News Regional Thai Social Development Minister to visit Burma
Thai Social Development Minister to visit Burma PDF Print E-mail
by Usa Pichai   
Monday, 20 April 2009 23:51

Chiang Mai (Mizzima) – The Thai Social Development Minister is scheduled to visit Burma this Friday for the signing of an anti-human trafficking agreement and to strengthen bilateral cooperation regarding the migrant worker system.

Issara Somchai, Thailand’s Minister of Social Development and Human Security said in a press conference in Bangkok on Monday that the visit is aimed at enhancing cooperation between Thailand and Burma on human trafficking.

“The content of the talks to end operations of human traffickers that illegally bring people to Thailand as forced laborers in slave-like conditions,” Somchai said.

Additional objectives include the reorganization of the system meant to address migrant workers from Burma working in Thailand.

“The system will operate according to a ‘human rights’ principle and will cover an exact number of migrant workers in the country. These regulations will also specify that every migrant worker must pass a test for contagious diseases before entering Thailand,” he added.

The Thai government has already signed an anti-human trafficking agreement with three neighboring countries – Vietnam, Cambodia and Laos – and found the result satisfactory, according to the Minister.

According to the Anti-Human Trafficking Centre, the Bangkok-based Mirror Foundation revealed that the current economic crisis would increase the phenomenon of human trafficking, particularly forced labor in the fishery and sex industries, because people need an income and are easily deceived by traffickers.
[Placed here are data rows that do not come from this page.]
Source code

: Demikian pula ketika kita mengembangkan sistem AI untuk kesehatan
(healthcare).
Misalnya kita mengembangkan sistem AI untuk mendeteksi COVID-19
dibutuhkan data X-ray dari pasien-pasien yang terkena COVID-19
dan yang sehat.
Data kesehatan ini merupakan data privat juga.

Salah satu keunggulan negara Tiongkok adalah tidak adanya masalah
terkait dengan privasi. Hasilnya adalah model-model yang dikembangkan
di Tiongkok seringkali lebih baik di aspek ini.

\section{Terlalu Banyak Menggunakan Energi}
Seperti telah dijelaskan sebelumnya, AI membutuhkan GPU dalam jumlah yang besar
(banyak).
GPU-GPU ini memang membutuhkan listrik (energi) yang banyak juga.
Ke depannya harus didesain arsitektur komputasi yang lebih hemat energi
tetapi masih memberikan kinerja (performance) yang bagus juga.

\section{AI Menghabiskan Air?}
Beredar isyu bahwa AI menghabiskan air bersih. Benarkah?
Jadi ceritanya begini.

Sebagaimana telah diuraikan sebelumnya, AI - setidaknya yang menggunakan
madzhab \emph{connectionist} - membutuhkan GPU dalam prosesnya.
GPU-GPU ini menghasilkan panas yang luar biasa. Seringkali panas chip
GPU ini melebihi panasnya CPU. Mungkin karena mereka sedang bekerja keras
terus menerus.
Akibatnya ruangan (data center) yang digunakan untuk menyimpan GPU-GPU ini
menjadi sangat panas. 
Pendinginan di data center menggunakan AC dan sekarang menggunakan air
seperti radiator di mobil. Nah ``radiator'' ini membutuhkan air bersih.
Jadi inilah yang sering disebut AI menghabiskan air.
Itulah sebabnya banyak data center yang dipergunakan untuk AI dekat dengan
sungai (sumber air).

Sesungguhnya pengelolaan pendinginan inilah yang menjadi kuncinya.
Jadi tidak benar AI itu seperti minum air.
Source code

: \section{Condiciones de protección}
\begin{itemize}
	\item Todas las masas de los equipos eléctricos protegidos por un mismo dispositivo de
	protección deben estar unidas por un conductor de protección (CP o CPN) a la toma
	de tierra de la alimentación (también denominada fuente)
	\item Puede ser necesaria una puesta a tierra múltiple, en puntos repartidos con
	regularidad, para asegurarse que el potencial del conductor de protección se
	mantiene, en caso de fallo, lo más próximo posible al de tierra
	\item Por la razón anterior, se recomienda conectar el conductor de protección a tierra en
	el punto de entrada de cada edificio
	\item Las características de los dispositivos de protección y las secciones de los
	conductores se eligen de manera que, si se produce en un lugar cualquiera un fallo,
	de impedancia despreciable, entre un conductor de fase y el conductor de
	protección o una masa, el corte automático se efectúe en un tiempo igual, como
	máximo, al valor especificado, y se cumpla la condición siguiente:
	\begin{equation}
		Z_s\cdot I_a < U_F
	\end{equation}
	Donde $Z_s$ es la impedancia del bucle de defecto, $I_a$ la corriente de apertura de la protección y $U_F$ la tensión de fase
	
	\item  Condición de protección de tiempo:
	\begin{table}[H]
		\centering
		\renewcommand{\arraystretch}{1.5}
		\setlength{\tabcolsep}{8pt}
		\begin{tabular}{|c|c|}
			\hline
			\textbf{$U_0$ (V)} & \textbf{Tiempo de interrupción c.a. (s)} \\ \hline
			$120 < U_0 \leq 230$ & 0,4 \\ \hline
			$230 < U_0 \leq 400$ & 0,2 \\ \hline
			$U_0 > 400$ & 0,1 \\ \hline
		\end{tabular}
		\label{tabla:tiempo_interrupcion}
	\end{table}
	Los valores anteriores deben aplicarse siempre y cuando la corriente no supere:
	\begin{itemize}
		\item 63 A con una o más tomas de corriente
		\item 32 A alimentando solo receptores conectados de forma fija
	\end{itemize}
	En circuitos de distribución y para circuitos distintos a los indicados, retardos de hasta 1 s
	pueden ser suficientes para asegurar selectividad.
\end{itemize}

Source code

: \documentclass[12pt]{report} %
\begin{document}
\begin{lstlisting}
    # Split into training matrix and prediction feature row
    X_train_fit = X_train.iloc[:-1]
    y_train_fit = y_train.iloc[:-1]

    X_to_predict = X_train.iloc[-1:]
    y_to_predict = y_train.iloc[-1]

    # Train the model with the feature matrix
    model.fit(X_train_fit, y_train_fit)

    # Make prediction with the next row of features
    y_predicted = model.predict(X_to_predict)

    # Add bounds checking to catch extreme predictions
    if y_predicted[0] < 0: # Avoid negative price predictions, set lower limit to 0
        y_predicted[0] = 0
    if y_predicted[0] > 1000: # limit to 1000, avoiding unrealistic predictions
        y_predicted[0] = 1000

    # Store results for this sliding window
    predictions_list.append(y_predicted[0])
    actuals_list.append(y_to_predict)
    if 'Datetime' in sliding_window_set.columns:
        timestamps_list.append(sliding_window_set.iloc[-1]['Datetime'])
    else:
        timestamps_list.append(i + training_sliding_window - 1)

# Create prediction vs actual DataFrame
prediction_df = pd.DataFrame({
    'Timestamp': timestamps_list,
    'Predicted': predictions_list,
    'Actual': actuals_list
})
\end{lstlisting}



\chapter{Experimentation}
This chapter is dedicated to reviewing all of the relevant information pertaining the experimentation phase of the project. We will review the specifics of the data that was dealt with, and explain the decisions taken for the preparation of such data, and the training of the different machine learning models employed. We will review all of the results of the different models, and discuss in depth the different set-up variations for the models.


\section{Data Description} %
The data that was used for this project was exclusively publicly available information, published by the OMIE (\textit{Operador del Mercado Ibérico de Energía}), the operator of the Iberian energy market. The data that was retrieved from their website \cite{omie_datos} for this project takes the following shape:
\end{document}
The organization additionally found that in 2008, most victims of human trafficking were children, forced into begging on the streets of Bangkok and other major cities.  

Meanwhile, trafficking in the fishery industry can net a trafficker approximately 5, 000 to 20,000 baht (US$ 150 to 600) per worker.

In 2008, 60 cases were filed regarding human trafficking in the fishery industry, though many more remained unreported. It is a situation that is only expected to deteriorate as job seekers become more desperate, states the report.